## Requirement
Report each line of the records where "archived" occurs.

Start of Information given

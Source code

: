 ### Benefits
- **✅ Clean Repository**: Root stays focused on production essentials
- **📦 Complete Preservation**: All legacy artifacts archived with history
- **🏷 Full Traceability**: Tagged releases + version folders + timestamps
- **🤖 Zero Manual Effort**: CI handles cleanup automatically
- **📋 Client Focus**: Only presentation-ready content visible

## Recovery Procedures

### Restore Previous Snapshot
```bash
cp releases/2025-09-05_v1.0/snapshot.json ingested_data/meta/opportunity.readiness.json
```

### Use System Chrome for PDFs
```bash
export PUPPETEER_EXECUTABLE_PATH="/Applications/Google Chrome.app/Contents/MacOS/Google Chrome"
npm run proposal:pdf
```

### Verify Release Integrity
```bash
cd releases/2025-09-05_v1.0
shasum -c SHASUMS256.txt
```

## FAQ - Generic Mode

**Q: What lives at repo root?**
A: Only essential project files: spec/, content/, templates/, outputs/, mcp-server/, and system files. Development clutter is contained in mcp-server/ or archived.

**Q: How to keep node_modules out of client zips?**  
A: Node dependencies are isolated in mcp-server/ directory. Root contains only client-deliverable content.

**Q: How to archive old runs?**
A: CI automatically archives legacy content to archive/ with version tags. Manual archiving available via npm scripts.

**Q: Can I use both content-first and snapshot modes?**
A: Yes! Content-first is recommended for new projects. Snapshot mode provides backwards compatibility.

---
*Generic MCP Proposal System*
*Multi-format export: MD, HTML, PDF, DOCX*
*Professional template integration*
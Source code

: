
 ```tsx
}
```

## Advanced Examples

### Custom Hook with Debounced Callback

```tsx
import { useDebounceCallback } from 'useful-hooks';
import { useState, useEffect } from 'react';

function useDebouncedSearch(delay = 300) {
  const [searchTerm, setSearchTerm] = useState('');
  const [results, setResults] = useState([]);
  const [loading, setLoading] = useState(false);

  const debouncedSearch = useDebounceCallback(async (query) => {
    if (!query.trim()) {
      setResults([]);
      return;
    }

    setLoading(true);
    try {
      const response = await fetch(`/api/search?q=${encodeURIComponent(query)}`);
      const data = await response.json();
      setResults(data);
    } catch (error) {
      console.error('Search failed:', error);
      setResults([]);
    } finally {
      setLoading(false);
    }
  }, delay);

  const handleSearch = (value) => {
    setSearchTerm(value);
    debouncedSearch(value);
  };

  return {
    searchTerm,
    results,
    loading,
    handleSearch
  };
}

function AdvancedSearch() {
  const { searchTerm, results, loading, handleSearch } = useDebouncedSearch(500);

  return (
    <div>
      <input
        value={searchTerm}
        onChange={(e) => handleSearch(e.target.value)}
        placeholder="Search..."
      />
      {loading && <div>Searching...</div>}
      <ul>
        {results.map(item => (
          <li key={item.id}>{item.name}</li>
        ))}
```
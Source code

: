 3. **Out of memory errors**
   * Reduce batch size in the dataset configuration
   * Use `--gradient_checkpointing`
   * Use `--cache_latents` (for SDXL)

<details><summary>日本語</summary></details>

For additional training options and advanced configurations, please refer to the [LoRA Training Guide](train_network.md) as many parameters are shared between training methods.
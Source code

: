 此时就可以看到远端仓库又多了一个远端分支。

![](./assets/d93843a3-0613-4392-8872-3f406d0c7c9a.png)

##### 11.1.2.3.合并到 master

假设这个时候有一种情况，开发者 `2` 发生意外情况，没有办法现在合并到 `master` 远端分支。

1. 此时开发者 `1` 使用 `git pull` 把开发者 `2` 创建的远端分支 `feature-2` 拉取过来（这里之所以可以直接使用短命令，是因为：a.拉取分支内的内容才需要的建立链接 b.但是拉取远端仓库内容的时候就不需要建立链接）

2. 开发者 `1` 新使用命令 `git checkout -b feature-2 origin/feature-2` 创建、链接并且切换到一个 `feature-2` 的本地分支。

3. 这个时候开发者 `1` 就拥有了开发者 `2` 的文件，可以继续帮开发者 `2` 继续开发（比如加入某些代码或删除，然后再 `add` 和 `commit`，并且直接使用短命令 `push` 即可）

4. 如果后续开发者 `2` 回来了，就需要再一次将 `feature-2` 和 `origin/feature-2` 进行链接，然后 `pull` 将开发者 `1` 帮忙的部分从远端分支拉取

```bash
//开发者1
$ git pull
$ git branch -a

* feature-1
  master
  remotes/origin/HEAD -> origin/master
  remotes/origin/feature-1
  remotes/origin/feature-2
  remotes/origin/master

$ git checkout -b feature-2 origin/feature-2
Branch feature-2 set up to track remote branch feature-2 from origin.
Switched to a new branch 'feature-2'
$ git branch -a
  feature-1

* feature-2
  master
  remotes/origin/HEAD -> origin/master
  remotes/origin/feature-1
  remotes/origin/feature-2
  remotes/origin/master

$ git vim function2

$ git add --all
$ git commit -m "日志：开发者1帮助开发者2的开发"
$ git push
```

End of Information given

## Problem solution
- **📦 Complete Preservation**: All legacy artifacts archived with history
A: Only essential project files: spec/, content/, templates/, outputs/, mcp-server/, and system files. Development clutter is contained in mcp-server/ or archived.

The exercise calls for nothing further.